Tech startup success; big ideas don’t matter – taking action does

Megan Caywood is Chief Platform Officer at Starling Bank in the UK, a financial tech company revolutionising the personal banking experience and turning the industry inside out. Megan started out studying cognitive neuroscience but fell in love with tech after starting a business with a friend. She went on to work with two of the world’s largest financial tech companies, Xero and Intuit, before joining Starling. 

In this week’s Success Stories episode, Megan shares with Catherine Robson what the future of banking looks like and why taking action and not waiting to be chosen is the key to getting ahead in your career.

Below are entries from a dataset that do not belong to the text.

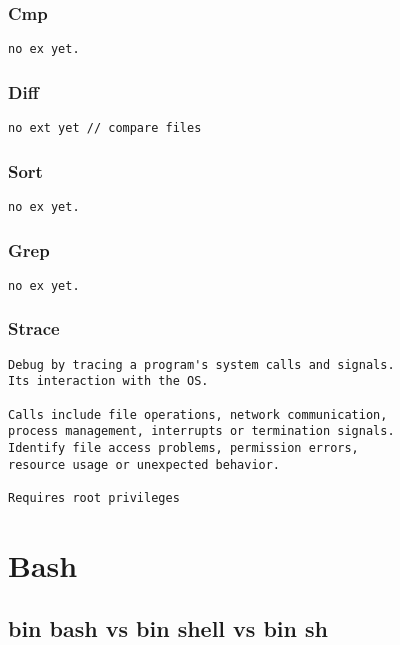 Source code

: \subsection{Cmp}

\begin{verbatim}
no ex yet.
\end{verbatim}

\subsection{Diff}

\begin{verbatim}
no ext yet // compare files
\end{verbatim}

\subsection{Sort}

\begin{verbatim}
no ex yet.
\end{verbatim}

\subsection{Grep}

\begin{verbatim}
no ex yet.
\end{verbatim}

\subsection{Strace}

\begin{verbatim}
Debug by tracing a program's system calls and signals.
Its interaction with the OS.

Calls include file operations, network communication,
process management, interrupts or termination signals.
Identify file access problems, permission errors,
resource usage or unexpected behavior. 

Requires root privileges
\end{verbatim}

\chapter{Bash}

\section{bin bash vs bin shell vs bin sh}

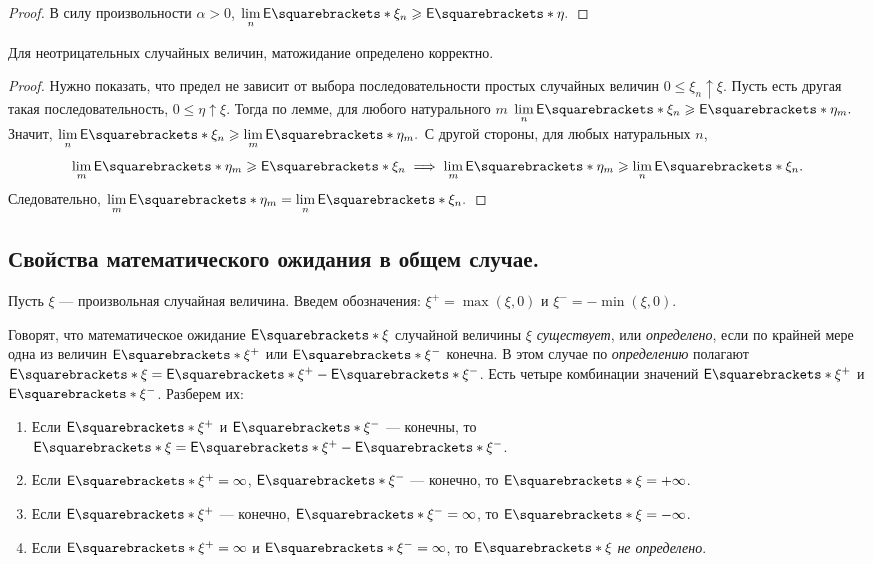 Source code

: \begin{enumerate}
\begin{proof}
            В силу произвольности \(\alpha > 0 \), \(\lim\limits_{n}\E{\xi_n} \geq \E{\eta}. \)
        \end{proof}    
    \begin{consequence}
        Для неотрицательных случайных величин, матожидание определено корректно.
    \end{consequence}
    \begin{proof}
        Нужно показать, что предел не зависит от выбора последовательности простых случайных величин \(0 \leq \xi_n \uparrow \xi. \) Пусть есть другая такая последовательность, \(0 \leq \eta \uparrow \xi. \) Тогда по лемме, для любого натурального $ m $ \(\lim\limits_{n}\E{\xi_n} \geq \E{\eta_m}. \) Значит, \(\lim\limits_{n}\E{\xi_n} \geq \lim\limits_{m}\E{\eta_m}. \)
        С другой стороны, для любых натуральных $ n $, \[\lim\limits_{m}\E{\eta_m} \geq \E{\xi_n} \implies \lim\limits_{m}\E{\eta_m} \geq \lim\limits_{n}\E{\xi_n}. \]
        Следовательно, \(\lim\limits_{m}\E{\eta_m} = \lim\limits_{n}\E{\xi_n}. \)
    \end{proof}
\end{enumerate}

\subsection {Свойства математического ожидания в общем случае.}
    Пусть $ \xi $ --- произвольная случайная величина. Введем обозначения: \(\xi^+ = \max(\xi, 0) \) и \(\xi^- = -\min(\xi, 0). \)

\begin{definition}
    Говорят, что математическое ожидание \(\E{\xi} \) случайной величины $ \xi $ \emph{существует}, или \emph{определено}, если по крайней мере одна из величин $ \E{\xi^+} $ или $ \E{\xi^-} $ конечна. В этом случае по \emph{определению} полагают \( \E{\xi} = \E{\xi^+} - \E{\xi^-} \).    
    Есть четыре комбинации значений $ \E{\xi^+} $ и $ \E{\xi^-} $. Разберем их:
    \begin{enumerate}
        \item Если $ \E{\xi^+} $ и $ \E{\xi^-} $ --- конечны, то \( \E{\xi} = \E{\xi^+} - \E{\xi^-} \).
        \item Если  $ \E{\xi^+} = \infty $, $ \E{\xi^-} $ --- конечно, то $ \E{\xi} = +\infty $.
        \item Если  $ \E{\xi^+} $ --- конечно, $ \E{\xi^-} = \infty $, то $ \E{\xi} = -\infty $.
        \item Если  $ \E{\xi^+} = \infty $ и $ \E{\xi^-} = \infty $, то $ \E{\xi} $ \emph{не определено}.
    \end{enumerate}
\end{definition}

Starling Bank is one the UK’s most innovative financial tech companies and part of a wave of new grassroots ‘challenger’ banks leading a technology revolution in the industry. A digital bank with no physical branch locations, Starling’s services are delivered solely through a mobile app. The disruptive technology is set to turn the traditional banking service model on its head.

“Technology is shifting what’s possible and shifting consumer expectations, banks will increasingly have to figure out how to disrupt themselves to stay competitive. Everyone kind of calls it the Netflix moment for banking,” says Megan.

Instead of building out a suite of traditional banking products, Starling relies on its marketplace, an “app store of financial services products” to service the other financial needs of its customers, like mortgage and wealth management products.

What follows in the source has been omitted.